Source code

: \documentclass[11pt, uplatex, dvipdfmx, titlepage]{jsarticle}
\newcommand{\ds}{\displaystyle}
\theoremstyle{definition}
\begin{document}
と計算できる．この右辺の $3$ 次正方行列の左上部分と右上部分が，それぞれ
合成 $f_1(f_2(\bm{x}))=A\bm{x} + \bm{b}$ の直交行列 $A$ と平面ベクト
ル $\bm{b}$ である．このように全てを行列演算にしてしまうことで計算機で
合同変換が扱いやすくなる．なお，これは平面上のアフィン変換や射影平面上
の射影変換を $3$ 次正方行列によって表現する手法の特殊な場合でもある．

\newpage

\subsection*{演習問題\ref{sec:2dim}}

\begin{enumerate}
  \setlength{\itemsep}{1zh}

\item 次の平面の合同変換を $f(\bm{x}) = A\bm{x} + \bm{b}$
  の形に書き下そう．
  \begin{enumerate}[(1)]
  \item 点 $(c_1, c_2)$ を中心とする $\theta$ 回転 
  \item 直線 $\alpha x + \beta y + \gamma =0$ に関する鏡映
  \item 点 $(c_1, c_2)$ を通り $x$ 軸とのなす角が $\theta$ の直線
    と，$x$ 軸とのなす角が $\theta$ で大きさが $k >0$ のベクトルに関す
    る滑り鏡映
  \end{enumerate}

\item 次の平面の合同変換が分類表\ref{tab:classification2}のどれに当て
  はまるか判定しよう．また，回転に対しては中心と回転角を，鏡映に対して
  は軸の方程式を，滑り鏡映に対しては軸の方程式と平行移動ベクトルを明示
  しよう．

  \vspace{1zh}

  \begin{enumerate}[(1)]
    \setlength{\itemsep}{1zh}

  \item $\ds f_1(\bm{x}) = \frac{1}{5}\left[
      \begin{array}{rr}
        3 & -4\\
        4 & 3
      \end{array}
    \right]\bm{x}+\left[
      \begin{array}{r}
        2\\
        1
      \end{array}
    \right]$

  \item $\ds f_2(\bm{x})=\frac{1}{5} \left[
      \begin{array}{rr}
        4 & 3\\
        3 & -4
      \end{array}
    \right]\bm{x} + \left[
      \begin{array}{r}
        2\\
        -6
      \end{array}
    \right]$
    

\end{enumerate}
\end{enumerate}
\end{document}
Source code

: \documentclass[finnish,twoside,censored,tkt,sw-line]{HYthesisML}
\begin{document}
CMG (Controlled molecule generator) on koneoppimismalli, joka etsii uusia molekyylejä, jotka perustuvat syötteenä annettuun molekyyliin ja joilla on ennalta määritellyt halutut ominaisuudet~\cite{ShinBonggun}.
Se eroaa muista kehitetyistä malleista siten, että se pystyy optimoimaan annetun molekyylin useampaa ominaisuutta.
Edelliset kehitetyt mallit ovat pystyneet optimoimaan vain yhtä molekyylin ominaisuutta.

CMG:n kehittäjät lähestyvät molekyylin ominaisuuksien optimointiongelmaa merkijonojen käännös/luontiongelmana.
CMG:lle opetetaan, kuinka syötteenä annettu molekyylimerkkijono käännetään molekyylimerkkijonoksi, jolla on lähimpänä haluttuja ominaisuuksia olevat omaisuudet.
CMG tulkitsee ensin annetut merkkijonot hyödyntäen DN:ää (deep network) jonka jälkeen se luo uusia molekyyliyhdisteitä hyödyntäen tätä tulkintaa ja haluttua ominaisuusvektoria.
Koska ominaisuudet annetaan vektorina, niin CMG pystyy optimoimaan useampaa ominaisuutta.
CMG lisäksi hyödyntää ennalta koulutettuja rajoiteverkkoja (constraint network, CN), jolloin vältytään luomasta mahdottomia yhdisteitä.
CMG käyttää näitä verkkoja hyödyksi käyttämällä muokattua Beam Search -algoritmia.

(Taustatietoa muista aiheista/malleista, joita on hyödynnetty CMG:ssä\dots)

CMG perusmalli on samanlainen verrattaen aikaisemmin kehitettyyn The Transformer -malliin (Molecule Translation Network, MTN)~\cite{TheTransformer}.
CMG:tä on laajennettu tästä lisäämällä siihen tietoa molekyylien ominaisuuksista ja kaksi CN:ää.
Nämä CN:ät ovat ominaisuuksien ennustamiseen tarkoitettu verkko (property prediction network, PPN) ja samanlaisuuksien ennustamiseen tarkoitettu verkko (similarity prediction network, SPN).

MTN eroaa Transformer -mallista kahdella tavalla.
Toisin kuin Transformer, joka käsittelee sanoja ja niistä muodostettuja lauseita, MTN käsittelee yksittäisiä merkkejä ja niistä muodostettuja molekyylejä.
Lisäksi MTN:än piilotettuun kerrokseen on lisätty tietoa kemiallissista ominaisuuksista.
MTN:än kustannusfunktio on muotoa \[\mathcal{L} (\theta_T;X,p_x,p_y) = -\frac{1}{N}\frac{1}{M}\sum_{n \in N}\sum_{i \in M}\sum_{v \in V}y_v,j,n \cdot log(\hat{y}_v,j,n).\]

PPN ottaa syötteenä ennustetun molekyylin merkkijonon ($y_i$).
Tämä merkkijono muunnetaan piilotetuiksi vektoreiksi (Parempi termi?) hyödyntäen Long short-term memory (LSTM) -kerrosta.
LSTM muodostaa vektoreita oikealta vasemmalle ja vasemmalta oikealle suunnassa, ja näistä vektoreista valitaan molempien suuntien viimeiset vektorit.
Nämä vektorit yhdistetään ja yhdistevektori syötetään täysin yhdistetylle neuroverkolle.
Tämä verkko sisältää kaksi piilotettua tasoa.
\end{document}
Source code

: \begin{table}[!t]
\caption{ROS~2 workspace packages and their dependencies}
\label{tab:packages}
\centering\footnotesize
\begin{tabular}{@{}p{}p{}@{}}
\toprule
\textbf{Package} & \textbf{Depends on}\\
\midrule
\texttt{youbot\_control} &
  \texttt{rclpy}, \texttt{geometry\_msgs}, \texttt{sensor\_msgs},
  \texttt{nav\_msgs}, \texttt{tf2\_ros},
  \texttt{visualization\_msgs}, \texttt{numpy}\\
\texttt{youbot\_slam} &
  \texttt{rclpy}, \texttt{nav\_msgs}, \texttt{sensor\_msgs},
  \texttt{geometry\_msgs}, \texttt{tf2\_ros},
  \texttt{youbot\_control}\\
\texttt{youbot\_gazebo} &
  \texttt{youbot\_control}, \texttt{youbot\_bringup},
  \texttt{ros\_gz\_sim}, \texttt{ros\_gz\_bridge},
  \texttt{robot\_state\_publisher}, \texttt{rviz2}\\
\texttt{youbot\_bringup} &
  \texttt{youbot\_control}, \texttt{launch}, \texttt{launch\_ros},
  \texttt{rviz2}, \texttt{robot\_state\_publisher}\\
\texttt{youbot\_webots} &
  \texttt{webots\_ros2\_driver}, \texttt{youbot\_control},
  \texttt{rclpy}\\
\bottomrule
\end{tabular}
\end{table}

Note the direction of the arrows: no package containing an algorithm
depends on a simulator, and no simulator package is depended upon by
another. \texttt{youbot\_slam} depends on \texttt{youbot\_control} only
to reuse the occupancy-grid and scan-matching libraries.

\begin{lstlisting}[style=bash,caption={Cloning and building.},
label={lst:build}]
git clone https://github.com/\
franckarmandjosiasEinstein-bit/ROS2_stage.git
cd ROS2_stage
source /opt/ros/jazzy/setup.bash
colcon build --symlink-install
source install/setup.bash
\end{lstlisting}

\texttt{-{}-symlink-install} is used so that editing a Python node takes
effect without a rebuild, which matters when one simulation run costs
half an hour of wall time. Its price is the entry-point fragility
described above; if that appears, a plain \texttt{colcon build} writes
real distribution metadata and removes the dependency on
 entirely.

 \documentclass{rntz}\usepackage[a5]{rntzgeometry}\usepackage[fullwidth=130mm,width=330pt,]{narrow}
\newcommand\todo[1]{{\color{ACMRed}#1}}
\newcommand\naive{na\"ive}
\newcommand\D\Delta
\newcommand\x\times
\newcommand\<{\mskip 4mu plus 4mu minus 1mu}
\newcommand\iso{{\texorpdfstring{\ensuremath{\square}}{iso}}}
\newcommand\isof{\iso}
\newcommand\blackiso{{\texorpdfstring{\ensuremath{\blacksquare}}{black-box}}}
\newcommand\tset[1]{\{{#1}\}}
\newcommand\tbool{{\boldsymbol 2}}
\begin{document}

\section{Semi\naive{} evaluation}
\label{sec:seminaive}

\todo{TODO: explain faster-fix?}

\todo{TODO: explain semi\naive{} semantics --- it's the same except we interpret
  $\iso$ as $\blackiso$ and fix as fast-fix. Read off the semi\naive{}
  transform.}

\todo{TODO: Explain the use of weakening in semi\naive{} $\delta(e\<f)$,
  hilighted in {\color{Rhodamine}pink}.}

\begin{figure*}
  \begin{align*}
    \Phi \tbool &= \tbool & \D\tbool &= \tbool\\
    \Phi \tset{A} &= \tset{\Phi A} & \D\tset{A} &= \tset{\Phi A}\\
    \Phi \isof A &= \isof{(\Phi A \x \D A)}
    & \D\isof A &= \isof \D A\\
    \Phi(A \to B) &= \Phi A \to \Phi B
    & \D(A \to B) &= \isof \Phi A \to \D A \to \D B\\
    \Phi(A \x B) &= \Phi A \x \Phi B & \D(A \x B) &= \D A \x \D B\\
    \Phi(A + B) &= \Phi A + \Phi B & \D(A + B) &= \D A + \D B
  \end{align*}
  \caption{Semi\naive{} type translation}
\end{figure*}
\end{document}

Directions
Take the stretch of lines above from the one containing "CMG lisäksi hyödyntää" through the one containing "CMG:tä on laajennettu" and repeat it exactly, adding no other line.

Solved exercise
CMG lisäksi hyödyntää ennalta koulutettuja rajoiteverkkoja (constraint network, CN), jolloin vältytään luomasta mahdottomia yhdisteitä.
CMG käyttää näitä verkkoja hyödyksi käyttämällä muokattua Beam Search -algoritmia.

(Taustatietoa muista aiheista/malleista, joita on hyödynnetty CMG:ssä\dots)

CMG perusmalli on samanlainen verrattaen aikaisemmin kehitettyyn The Transformer -malliin (Molecule Translation Network, MTN)~\cite{TheTransformer}.
CMG:tä on laajennettu tästä lisäämällä siihen tietoa molekyylien ominaisuuksista ja kaksi CN:ää.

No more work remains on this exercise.